But I didn't. And I did it that way to keep myself accountable. To myself. For me at least, in order to be genuine, you had to know me. Know more than just my relationships thru made up code names and tho I never talked a lot about my day jobs really, it's because they never identified me anyway. They just gave me a reason to feel like a contributing member of society. But with my words and creating them here, I could hone a personality that literally put anything I wanted 'out there' but I forced myself to just be as real as possible because I honestly don't know any other way to be. I could pretend, but it's actually harder to do and the writing would be so forced.

So I'm just me. As I try to be in Real Life. I write what I live and hope it's not boring as all get out because no one wants to read drivel like that. I try to be true to myself and recognize that as I'm getting older, I'm calming down, maturing from this little girl I used to be, and I'm happier with who I've become. I'm not done figuring things out by any means.. it's just nice to feel more settled with who I am.

That said, sometimes things are boring. Sometimes they're so challenging, it's hard to write them out again because I don't want to relive them.. or so much has happened it'd take 20 posts to explain it all and that seems daunting. And sometimes there are just random things that don't seem to go together, kind of like now, and I just write and hope it all ties together.

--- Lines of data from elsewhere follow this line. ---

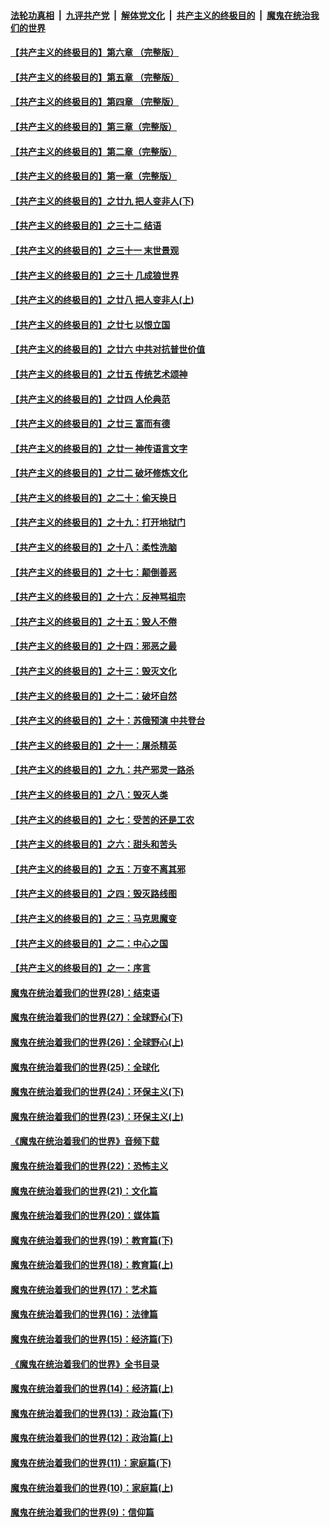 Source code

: ####  [法轮功真相](../../../../basic/blob/master/README.md?t=10290701) &nbsp;|&nbsp; [九评共产党](../../../../9ping.md/blob/master/README.md?t=10290701) &nbsp;|&nbsp; [解体党文化](../../../../jtdwh.md/blob/master/README.md?t=10290701)  &nbsp;|&nbsp; [共产主义的终极目的](../../../../gczydzjmd.md/blob/master/README.md?t=10290701) &nbsp;|&nbsp; [魔鬼在统治我们的世界](../../../../mgztzwmdsj.md/blob/master/README.md?t=10290701) 

#### [【共产主义的终极目的】第六章 （完整版）](../pages/nsc422/n11428913.md?t=10290701) 

#### [【共产主义的终极目的】第五章 （完整版）](../pages/nsc422/n11428912.md?t=10290701) 

#### [【共产主义的终极目的】第四章 （完整版）](../pages/nsc422/n11428907.md?t=10290701) 

#### [【共产主义的终极目的】第三章（完整版）](../pages/nsc422/n11428848.md?t=10290701) 

#### [【共产主义的终极目的】第二章（完整版）](../pages/nsc422/n11428831.md?t=10290701) 

#### [【共产主义的终极目的】第一章（完整版）](../pages/nsc422/n11417651.md?t=10290701) 

#### [【共产主义的终极目的】之廿九 把人变非人(下)](../pages/nsc422/n11344140.md?t=10290701) 

#### [【共产主义的终极目的】之三十二 结语](../pages/nsc422/n11360535.md?t=10290701) 

#### [【共产主义的终极目的】之三十一 末世景观](../pages/nsc422/n11351129.md?t=10290701) 

#### [【共产主义的终极目的】之三十 几成狼世界](../pages/nsc422/n11348280.md?t=10290701) 

#### [【共产主义的终极目的】之廿八 把人变非人(上)](../pages/nsc422/n11340492.md?t=10290701) 

#### [【共产主义的终极目的】之廿七 以恨立国](../pages/nsc422/n11336944.md?t=10290701) 

#### [【共产主义的终极目的】之廿六 中共对抗普世价值](../pages/nsc422/n11324785.md?t=10290701) 

#### [【共产主义的终极目的】之廿五 传统艺术颂神](../pages/nsc422/n11296396.md?t=10290701) 

#### [【共产主义的终极目的】之廿四 人伦典范](../pages/nsc422/n11296397.md?t=10290701) 

#### [【共产主义的终极目的】之廿三 富而有德](../pages/nsc422/n11283598.md?t=10290701) 

#### [【共产主义的终极目的】之廿一 神传语言文字](../pages/nsc422/n11263265.md?t=10290701) 

#### [【共产主义的终极目的】之廿二 破坏修炼文化](../pages/nsc422/n11245728.md?t=10290701) 

#### [【共产主义的终极目的】之二十：偷天换日](../pages/nsc422/n11238846.md?t=10290701) 

#### [【共产主义的终极目的】之十九：打开地狱门](../pages/nsc422/n11206376.md?t=10290701) 

#### [【共产主义的终极目的】之十八：柔性洗脑](../pages/nsc422/n11199994.md?t=10290701) 

#### [【共产主义的终极目的】之十七：颠倒善恶](../pages/nsc422/n11179782.md?t=10290701) 

#### [【共产主义的终极目的】之十六：反神骂祖宗](../pages/nsc422/n11166798.md?t=10290701) 

#### [【共产主义的终极目的】之十五：毁人不倦](../pages/nsc422/n11166792.md?t=10290701) 

#### [【共产主义的终极目的】之十四：邪恶之最](../pages/nsc422/n11150249.md?t=10290701) 

#### [【共产主义的终极目的】之十三：毁灭文化](../pages/nsc422/n11135227.md?t=10290701) 

#### [【共产主义的终极目的】之十二：破坏自然](../pages/nsc422/n11135214.md?t=10290701) 

#### [【共产主义的终极目的】之十：苏俄预演 中共登台](../pages/nsc422/n11118424.md?t=10290701) 

#### [【共产主义的终极目的】之十一：屠杀精英](../pages/nsc422/n11118442.md?t=10290701) 

#### [【共产主义的终极目的】之九：共产邪灵一路杀](../pages/nsc422/n11114139.md?t=10290701) 

#### [【共产主义的终极目的】之八：毁灭人类](../pages/nsc422/n11108503.md?t=10290701) 

#### [【共产主义的终极目的】之七：受苦的还是工农](../pages/nsc422/n11101809.md?t=10290701) 

#### [【共产主义的终极目的】之六：甜头和苦头](../pages/nsc422/n11096971.md?t=10290701) 

#### [【共产主义的终极目的】之五：万变不离其邪](../pages/nsc422/n11091285.md?t=10290701) 

#### [【共产主义的终极目的】之四：毁灭路线图](../pages/nsc422/n11086284.md?t=10290701) 

#### [【共产主义的终极目的】之三：马克思魔变](../pages/nsc422/n11061941.md?t=10290701) 

#### [【共产主义的终极目的】之二：中心之国](../pages/nsc422/n11047728.md?t=10290701) 

#### [【共产主义的终极目的】之一：序言](../pages/nsc422/n11086077.md?t=10290701) 

#### [魔鬼在统治着我们的世界(28)：结束语](../pages/nsc422/n10936246.md?t=10290701) 

#### [魔鬼在统治着我们的世界(27)：全球野心(下)](../pages/nsc422/n10928319.md?t=10290701) 

#### [魔鬼在统治着我们的世界(26)：全球野心(上)](../pages/nsc422/n10900318.md?t=10290701) 

#### [魔鬼在统治着我们的世界(25)：全球化](../pages/nsc422/n10788205.md?t=10290701) 

#### [魔鬼在统治着我们的世界(24)：环保主义(下)](../pages/nsc422/n10695307.md?t=10290701) 

#### [魔鬼在统治着我们的世界(23)：环保主义(上)](../pages/nsc422/n10688613.md?t=10290701) 

#### [《魔鬼在统治着我们的世界》音频下载](../pages/nsc422/n10635553.md?t=10290701) 

#### [魔鬼在统治着我们的世界(22)：恐怖主义](../pages/nsc422/n10614727.md?t=10290701) 

#### [魔鬼在统治着我们的世界(21)：文化篇](../pages/nsc422/n10597706.md?t=10290701) 

#### [魔鬼在统治着我们的世界(20)：媒体篇](../pages/nsc422/n10586579.md?t=10290701) 

#### [魔鬼在统治着我们的世界(19)：教育篇(下)](../pages/nsc422/n10564808.md?t=10290701) 

#### [魔鬼在统治着我们的世界(18)：教育篇(上)](../pages/nsc422/n10526970.md?t=10290701) 

#### [魔鬼在统治着我们的世界(17)：艺术篇](../pages/nsc422/n10499093.md?t=10290701) 

#### [魔鬼在统治着我们的世界(16)：法律篇](../pages/nsc422/n10485969.md?t=10290701) 

#### [魔鬼在统治着我们的世界(15)：经济篇(下)](../pages/nsc422/n10469975.md?t=10290701) 

#### [《魔鬼在统治着我们的世界》全书目录](../pages/nsc422/n10464261.md?t=10290701) 

#### [魔鬼在统治着我们的世界(14)：经济篇(上)](../pages/nsc422/n10457370.md?t=10290701) 

#### [魔鬼在统治着我们的世界(13)：政治篇(下)](../pages/nsc422/n10448270.md?t=10290701) 

#### [魔鬼在统治着我们的世界(12)：政治篇(上)](../pages/nsc422/n10444576.md?t=10290701) 

#### [魔鬼在统治着我们的世界(11)：家庭篇(下)](../pages/nsc422/n10440961.md?t=10290701) 

#### [魔鬼在统治着我们的世界(10)：家庭篇(上)](../pages/nsc422/n10435448.md?t=10290701) 

#### [魔鬼在统治着我们的世界(9)：信仰篇](../pages/nsc422/n10432159.md?t=10290701) 

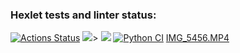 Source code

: ### Hexlet tests and linter status:
[![Actions Status](https://github.com/LUDVIG-BAISER/python-project-50/actions/workflows/hexlet-check.yml/badge.svg)](https://github.com/LUDVIG-BAISER/python-project-50/actions)
<a href="https://codeclimate.com/github/LUDVIG-BAISER/python-project-50/maintainability"><img src="https://api.codeclimate.com/v1/badges/d4cda0b0f4bffdbfe6be/maintainability" /></a>>
<a href="https://codeclimate.com/github/LUDVIG-BAISER/python-project-50/test_coverage"><img src="https://api.codeclimate.com/v1/badges/d4cda0b0f4bffdbfe6be/test_coverage" /></a>
[![Python CI](https://github.com/LUDVIG-BAISER/python-project-50/actions/workflows/python-ci.yml/badge.svg)](https://github.com/LUDVIG-BAISER/python-project-50/actions/workflows/python-ci.yml)
[IMG_5456.MP4](..%2FDesktop%2FIMG_5456.MP4) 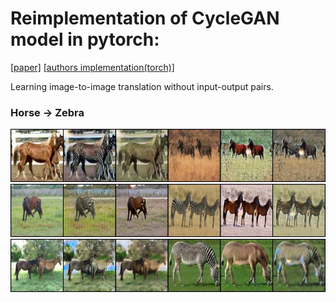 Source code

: # Reimplementation of CycleGAN model in pytorch:
[[paper]](https://arxiv.org/pdf/1703.10593.pdf) [[authors implementation(torch)]](https://github.com/junyanz/CycleGAN)

Learning image-to-image translation without input-output pairs.

### Horse -> Zebra 
![example0](./pictures/imAB_gen_20_1000.jpg)
![example1](./pictures/imAB_gen_26_1000.jpg)
![example2](./pictures/imAB_gen_99_1000.jpg)

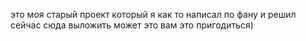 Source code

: это моя старый проект который я как то написал по фану и решил сейчас сюда выложить может это вам это пригодиться)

This weekend, I came home tipsy at 3am from the closing night party of the last show I stage managed and I felt it was time. It really didn't take that long to write, but from start to finish, I summarized most of the last year and then said I didn't understand why we hadn't done this already, after all I thought we'd meant to each other. I said I hoped we could figure out how we might be able to reconnect and be friends someday.. and off that email went to The Boy.

I don't regret it. It needed to happen. It's been almost a year since we've seen each other face to face and I actually knew it would take this long. And of course, I hadn't written something like that before to prove I was stronger than that pull he had on me and because once you send it, you're only waiting for the response and I didn't want to be that girl. So I waited til I knew not only was I stronger, but my heart was healed and I wouldn't live or die based on whether he wrote me back or not.. And no, I'm not dead, of course, and it barely crossed my mind today til I thought about writing and I realized I haven't received any response. And it's fine. But there's that teeny part of me.. that part only I can tell is still there like a scar that if you press it, you can still feel the memory of the hurt..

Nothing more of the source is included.